• EXERCISE PROMPT:
Locate the string "database" in the records below. Copy every line where it occurs.

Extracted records
Content starts
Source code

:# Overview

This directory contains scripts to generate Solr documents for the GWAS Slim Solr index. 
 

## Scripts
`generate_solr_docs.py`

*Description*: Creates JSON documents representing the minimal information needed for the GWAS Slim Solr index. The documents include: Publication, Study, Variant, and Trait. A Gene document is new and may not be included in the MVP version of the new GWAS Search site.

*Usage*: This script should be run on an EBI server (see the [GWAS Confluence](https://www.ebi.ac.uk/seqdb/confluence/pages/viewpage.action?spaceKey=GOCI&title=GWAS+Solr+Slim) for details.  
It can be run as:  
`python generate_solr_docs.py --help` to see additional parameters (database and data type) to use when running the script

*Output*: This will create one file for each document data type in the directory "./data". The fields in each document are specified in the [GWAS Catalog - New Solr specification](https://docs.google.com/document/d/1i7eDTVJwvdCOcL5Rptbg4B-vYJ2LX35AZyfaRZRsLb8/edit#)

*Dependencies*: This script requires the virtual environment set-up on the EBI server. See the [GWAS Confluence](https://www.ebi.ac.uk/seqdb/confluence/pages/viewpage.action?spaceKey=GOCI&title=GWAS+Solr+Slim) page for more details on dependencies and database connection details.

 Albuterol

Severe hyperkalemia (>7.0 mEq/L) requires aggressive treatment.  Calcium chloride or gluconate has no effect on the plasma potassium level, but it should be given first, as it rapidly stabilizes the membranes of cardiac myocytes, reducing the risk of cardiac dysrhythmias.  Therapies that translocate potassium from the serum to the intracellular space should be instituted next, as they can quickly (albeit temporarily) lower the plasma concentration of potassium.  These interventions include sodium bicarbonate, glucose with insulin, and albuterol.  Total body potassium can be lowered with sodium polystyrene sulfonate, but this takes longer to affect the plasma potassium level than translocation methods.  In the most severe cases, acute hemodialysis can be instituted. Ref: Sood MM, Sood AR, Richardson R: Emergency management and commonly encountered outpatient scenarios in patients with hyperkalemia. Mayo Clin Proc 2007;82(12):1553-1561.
Content ends
• WRITTEN ANSWER:
`python generate_solr_docs.py --help` to see additional parameters (database and data type) to use when running the script
*Dependencies*: This script requires the virtual environment set-up on the EBI server. See the [GWAS Confluence](https://www.ebi.ac.uk/seqdb/confluence/pages/viewpage.action?spaceKey=GOCI&title=GWAS+Solr+Slim) page for more details on dependencies and database connection details.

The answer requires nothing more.